In this point, the CJEU, in accordance with the thinking of the referring court, examines, in both judgments, what would happen if the beneficial owner of the income were a resident of a third country with which the State of the first subsidiary had concluded a double tax convention that would also exempt the dividends or interest payments from withholding tax. The Court does not give a clear answer to this, overlooking the fact that the Parent-Subsidiary Directive does not address the concept of beneficial owner. Nevertheless, the Court notes that if the beneficial owner resides in a third country, the exemption can be refused, although if the result were the same in any case, the arrangement should not be thought of as having been created with a fraudulent or abusive aim.
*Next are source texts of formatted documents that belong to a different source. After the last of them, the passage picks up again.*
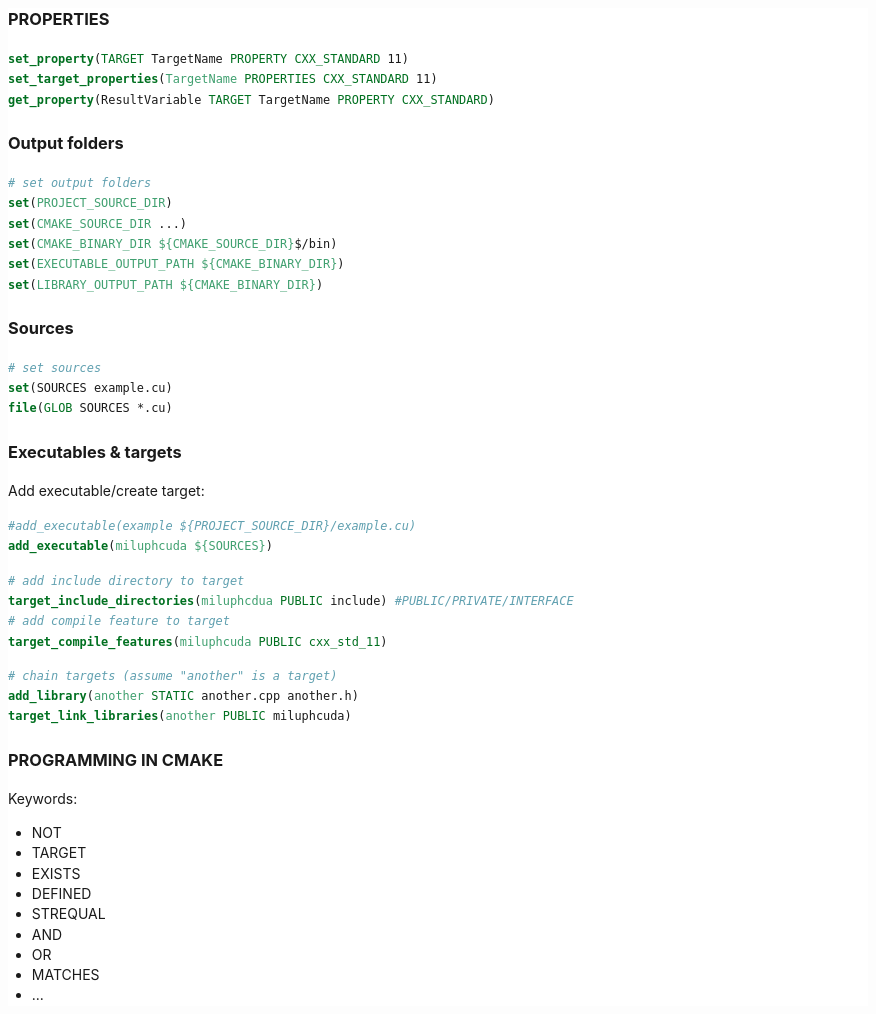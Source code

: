 ### PROPERTIES

```cmake
set_property(TARGET TargetName PROPERTY CXX_STANDARD 11)
set_target_properties(TargetName PROPERTIES CXX_STANDARD 11)
get_property(ResultVariable TARGET TargetName PROPERTY CXX_STANDARD)
```

### Output folders

```cmake
# set output folders
set(PROJECT_SOURCE_DIR)
set(CMAKE_SOURCE_DIR ...)
set(CMAKE_BINARY_DIR ${CMAKE_SOURCE_DIR}$/bin)
set(EXECUTABLE_OUTPUT_PATH ${CMAKE_BINARY_DIR})
set(LIBRARY_OUTPUT_PATH ${CMAKE_BINARY_DIR})
```

### Sources

```cmake
# set sources
set(SOURCES example.cu)
file(GLOB SOURCES *.cu)
```

### Executables & targets

Add executable/create target:

```cmake
#add_executable(example ${PROJECT_SOURCE_DIR}/example.cu)
add_executable(miluphcuda ${SOURCES})
```

```cmake
# add include directory to target
target_include_directories(miluphcdua PUBLIC include) #PUBLIC/PRIVATE/INTERFACE
# add compile feature to target
target_compile_features(miluphcuda PUBLIC cxx_std_11)
```

```cmake
# chain targets (assume "another" is a target)
add_library(another STATIC another.cpp another.h)
target_link_libraries(another PUBLIC miluphcuda)
```


### PROGRAMMING IN CMAKE

Keywords: 

* NOT
* TARGET
* EXISTS
* DEFINED
* STREQUAL
* AND
* OR
* MATCHES
* ...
In the N Luxembourg 1 case, the Court looks more deeply at the idea of beneficial owner, which is in fact addressed in Directive 2003/49. For the Court, this EU law concept has the same meaning as given in article 11 of the OECD Model Tax Convention, although it adds that the exemption would still apply if the ultimate owner were resident in another Member State and met the requirements set out in the Directive.

Lastly, the CJEU addresses the question of the burden of proving the abuse of rights, stating that the tax authority has the task of establishing the existence of elements constituting abuse or fraud but not the task of identifying the beneficial owners of the dividends or interest payments for which the exemption is being refused.
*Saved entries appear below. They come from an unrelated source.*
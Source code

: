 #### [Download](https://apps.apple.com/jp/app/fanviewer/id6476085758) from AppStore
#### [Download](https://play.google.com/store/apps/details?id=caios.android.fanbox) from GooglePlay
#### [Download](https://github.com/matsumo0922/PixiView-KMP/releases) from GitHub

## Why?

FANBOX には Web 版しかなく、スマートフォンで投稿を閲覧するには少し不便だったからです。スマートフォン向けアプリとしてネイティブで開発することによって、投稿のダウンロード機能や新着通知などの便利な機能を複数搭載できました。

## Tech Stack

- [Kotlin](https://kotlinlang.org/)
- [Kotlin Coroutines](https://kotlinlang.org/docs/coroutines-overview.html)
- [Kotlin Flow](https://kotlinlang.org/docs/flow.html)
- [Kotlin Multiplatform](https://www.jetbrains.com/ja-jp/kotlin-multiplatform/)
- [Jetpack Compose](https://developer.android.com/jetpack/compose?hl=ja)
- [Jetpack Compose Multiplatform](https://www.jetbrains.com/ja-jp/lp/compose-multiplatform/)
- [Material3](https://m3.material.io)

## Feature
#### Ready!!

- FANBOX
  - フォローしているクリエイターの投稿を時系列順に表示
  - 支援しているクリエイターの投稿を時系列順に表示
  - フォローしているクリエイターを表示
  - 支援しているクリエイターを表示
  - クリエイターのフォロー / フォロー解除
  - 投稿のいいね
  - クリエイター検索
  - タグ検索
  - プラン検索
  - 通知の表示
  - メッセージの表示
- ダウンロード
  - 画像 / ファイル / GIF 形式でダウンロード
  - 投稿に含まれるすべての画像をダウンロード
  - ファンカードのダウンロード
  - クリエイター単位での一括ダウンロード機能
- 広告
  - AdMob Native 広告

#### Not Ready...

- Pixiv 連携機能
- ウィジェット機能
These judgments are perhaps even more important because of what the Court does not expressly state. Indeed, the Court says nothing of the precedent set by its September 7, 2017 judgment in the Eqiom case (C-6/16) or of the Advocate General’s opinion in all these matters, which the Court shared in Eqiom but now distances itself from. In fact, when summarizing its case law, the Court does not even mention the Eqiom judgment, even though, in it, the Court insisted on avoiding general assumptions of fraud, on the fact that it is not feasible to understand the presence of ultimate shareholders resident outside the European Union to be an indication of fraud, and on the fact that placing an intermediary holding company in an EU Member State is consistent with the freedom of establishment. For these reasons, in the Opinion heard on March 1, 2018, the Advocate General had insisted on a “substance-over-form” approach for the holding entity as the only way to determine whether an artificial arrangement exists, given that in any other case the parent company would be the beneficial owner of the income (unless the structure was devised primarily for tax reasons or were tarnished by the location of the ultimate parents in certain territories).
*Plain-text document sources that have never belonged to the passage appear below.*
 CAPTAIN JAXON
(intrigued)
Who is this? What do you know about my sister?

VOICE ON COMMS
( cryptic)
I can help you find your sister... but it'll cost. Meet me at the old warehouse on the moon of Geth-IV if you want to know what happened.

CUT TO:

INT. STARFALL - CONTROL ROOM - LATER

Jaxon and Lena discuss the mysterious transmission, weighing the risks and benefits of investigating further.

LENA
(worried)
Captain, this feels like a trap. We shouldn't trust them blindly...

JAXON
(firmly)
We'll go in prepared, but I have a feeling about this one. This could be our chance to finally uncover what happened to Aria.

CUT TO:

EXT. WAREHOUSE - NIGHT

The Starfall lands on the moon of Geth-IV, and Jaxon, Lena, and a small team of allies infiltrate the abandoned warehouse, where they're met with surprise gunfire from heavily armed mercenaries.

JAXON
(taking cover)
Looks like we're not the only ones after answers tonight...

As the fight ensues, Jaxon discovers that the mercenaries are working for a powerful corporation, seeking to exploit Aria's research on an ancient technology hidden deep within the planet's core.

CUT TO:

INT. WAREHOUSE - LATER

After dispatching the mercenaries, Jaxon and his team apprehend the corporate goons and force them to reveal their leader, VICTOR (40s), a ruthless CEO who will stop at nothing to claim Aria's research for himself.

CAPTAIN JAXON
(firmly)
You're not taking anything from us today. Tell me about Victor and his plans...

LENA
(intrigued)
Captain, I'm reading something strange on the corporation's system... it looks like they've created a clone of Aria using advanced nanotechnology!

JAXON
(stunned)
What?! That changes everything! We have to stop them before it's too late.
Now, the CJEU apparently prefers to take a more cautious approach and focuses on the financial flow of the subject payments, without referring to the question of economic substance of the intermediary company located in the European Union. The Court seems to be moving closer to the concept of beneficial owner of the income within the meaning given in articles 10 and 11 of the OECD Model Tax Convention. What the CJEU possibly leaves unsaid is up to what point it will question structures such as those described, with the qualifications it has introduced into its case law.

[1] In joined cases C-116/16 and V-117/16, and in joined cases C-115/16, C-118/16, C-119/16 and C-299/16.